Source material:
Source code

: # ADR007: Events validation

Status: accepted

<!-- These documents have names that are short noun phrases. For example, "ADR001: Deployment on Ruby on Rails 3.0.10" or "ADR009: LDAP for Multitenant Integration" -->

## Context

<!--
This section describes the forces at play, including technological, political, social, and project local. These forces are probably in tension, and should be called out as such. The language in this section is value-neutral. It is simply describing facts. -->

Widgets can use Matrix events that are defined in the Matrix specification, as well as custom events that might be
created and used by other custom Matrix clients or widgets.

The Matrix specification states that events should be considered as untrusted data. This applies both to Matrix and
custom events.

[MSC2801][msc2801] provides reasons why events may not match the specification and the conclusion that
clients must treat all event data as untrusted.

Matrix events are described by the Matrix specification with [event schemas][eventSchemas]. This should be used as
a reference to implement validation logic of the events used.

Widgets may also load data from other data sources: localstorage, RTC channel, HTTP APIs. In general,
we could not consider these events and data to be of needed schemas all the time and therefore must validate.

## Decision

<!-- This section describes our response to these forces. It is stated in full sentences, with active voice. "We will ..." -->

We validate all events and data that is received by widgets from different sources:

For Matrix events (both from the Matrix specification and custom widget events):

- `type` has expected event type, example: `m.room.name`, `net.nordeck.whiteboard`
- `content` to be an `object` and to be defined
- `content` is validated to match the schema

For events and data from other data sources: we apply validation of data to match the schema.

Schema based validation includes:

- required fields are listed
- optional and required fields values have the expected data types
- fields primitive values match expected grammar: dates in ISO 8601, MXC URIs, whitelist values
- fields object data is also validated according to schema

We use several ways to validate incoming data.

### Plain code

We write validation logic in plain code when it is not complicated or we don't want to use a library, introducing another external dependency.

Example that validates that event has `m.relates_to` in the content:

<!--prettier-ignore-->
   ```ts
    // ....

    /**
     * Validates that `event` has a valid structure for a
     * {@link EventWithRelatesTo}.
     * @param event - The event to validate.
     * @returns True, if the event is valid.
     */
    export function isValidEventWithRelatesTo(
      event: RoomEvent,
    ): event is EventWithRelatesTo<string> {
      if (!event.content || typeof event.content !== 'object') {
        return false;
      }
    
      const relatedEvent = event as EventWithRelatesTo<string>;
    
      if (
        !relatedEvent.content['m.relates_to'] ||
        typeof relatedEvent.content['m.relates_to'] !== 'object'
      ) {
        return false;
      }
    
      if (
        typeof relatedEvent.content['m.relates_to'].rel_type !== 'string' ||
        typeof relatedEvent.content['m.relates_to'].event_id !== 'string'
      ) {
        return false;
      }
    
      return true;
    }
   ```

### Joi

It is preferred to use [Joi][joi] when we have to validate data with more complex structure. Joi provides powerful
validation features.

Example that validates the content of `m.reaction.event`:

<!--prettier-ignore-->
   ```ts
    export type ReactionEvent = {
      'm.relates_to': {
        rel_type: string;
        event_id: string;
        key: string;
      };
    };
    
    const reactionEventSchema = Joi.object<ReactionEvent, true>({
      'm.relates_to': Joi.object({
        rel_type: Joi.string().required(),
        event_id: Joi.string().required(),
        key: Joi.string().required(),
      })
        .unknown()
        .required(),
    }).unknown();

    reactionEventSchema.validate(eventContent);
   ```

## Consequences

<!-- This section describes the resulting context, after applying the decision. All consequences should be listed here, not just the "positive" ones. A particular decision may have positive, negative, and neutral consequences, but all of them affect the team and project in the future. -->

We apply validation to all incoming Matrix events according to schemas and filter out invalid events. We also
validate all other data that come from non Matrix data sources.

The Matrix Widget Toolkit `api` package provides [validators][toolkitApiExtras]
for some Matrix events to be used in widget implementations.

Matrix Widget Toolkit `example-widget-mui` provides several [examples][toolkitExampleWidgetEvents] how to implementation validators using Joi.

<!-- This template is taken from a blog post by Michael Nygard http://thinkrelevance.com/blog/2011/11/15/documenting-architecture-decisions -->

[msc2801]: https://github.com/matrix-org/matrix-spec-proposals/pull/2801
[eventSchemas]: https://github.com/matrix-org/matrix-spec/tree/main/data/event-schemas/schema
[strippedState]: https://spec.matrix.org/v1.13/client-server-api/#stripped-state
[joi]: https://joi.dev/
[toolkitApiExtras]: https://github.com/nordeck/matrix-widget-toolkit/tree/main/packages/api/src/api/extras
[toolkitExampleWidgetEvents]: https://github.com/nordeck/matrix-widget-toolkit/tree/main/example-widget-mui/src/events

What to produce: Above are the records. Print exactly, and only, the lines from the line with "validators using Joi." to the line with "[joi]: https://joi.dev/", both inclusive.

Answer:
Matrix Widget Toolkit `example-widget-mui` provides several [examples][toolkitExampleWidgetEvents] how to implementation validators using Joi.

<!-- This template is taken from a blog post by Michael Nygard http://thinkrelevance.com/blog/2011/11/15/documenting-architecture-decisions -->

[msc2801]: https://github.com/matrix-org/matrix-spec-proposals/pull/2801
[eventSchemas]: https://github.com/matrix-org/matrix-spec/tree/main/data/event-schemas/schema
[strippedState]: https://spec.matrix.org/v1.13/client-server-api/#stripped-state
[joi]: https://joi.dev/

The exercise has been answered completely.